====== DATASET EXCERPTS
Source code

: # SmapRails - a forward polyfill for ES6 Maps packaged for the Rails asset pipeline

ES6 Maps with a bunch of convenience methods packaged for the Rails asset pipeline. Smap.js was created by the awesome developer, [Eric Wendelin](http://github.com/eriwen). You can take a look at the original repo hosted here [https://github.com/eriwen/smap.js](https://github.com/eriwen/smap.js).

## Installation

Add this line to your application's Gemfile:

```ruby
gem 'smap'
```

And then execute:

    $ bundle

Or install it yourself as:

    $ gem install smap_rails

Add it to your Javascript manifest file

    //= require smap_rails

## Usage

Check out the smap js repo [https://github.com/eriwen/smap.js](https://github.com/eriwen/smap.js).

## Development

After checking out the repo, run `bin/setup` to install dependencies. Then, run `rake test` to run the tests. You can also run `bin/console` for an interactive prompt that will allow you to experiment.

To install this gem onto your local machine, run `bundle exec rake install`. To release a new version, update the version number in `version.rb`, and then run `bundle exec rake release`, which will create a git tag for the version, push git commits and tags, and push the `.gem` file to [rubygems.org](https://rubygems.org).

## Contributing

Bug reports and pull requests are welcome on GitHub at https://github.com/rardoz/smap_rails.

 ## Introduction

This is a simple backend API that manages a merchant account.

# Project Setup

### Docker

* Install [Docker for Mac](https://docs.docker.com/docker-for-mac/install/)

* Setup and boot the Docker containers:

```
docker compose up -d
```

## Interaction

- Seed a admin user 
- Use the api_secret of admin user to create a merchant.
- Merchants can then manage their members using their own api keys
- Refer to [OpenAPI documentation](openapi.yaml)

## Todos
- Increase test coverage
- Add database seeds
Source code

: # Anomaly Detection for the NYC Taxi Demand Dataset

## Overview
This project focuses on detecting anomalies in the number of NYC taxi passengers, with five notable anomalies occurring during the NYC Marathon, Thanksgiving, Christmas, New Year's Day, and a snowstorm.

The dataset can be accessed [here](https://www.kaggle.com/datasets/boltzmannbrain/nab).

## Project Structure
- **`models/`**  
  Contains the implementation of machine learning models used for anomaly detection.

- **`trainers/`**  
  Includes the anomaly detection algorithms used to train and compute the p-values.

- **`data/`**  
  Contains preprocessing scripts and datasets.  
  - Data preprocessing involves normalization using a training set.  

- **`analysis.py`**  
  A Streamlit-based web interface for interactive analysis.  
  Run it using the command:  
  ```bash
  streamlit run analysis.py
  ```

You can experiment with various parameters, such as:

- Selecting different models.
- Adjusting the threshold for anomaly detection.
============
WHAT YOU NEED TO DO
Above are the records; set each one down word for word.

SOLVED PROBLEM
Source code

: # SmapRails - a forward polyfill for ES6 Maps packaged for the Rails asset pipeline

ES6 Maps with a bunch of convenience methods packaged for the Rails asset pipeline. Smap.js was created by the awesome developer, [Eric Wendelin](http://github.com/eriwen). You can take a look at the original repo hosted here [https://github.com/eriwen/smap.js](https://github.com/eriwen/smap.js).

## Installation

Add this line to your application's Gemfile:

```ruby
gem 'smap'
```

And then execute:

    $ bundle

Or install it yourself as:

    $ gem install smap_rails

Add it to your Javascript manifest file

    //= require smap_rails

## Usage

Check out the smap js repo [https://github.com/eriwen/smap.js](https://github.com/eriwen/smap.js).

## Development

After checking out the repo, run `bin/setup` to install dependencies. Then, run `rake test` to run the tests. You can also run `bin/console` for an interactive prompt that will allow you to experiment.

To install this gem onto your local machine, run `bundle exec rake install`. To release a new version, update the version number in `version.rb`, and then run `bundle exec rake release`, which will create a git tag for the version, push git commits and tags, and push the `.gem` file to [rubygems.org](https://rubygems.org).

## Contributing

Bug reports and pull requests are welcome on GitHub at https://github.com/rardoz/smap_rails.

 ## Introduction

This is a simple backend API that manages a merchant account.

# Project Setup

### Docker

* Install [Docker for Mac](https://docs.docker.com/docker-for-mac/install/)

* Setup and boot the Docker containers:

```
docker compose up -d
```

## Interaction

- Seed a admin user 
- Use the api_secret of admin user to create a merchant.
- Merchants can then manage their members using their own api keys
- Refer to [OpenAPI documentation](openapi.yaml)

## Todos
- Increase test coverage
- Add database seeds
Source code

: # Anomaly Detection for the NYC Taxi Demand Dataset

## Overview
This project focuses on detecting anomalies in the number of NYC taxi passengers, with five notable anomalies occurring during the NYC Marathon, Thanksgiving, Christmas, New Year's Day, and a snowstorm.

The dataset can be accessed [here](https://www.kaggle.com/datasets/boltzmannbrain/nab).

## Project Structure
- **`models/`**  
  Contains the implementation of machine learning models used for anomaly detection.

- **`trainers/`**  
  Includes the anomaly detection algorithms used to train and compute the p-values.

- **`data/`**  
  Contains preprocessing scripts and datasets.  
  - Data preprocessing involves normalization using a training set.  

- **`analysis.py`**  
  A Streamlit-based web interface for interactive analysis.  
  Run it using the command:  
  ```bash
  streamlit run analysis.py
  ```

You can experiment with various parameters, such as:

- Selecting different models.
- Adjusting the threshold for anomaly detection.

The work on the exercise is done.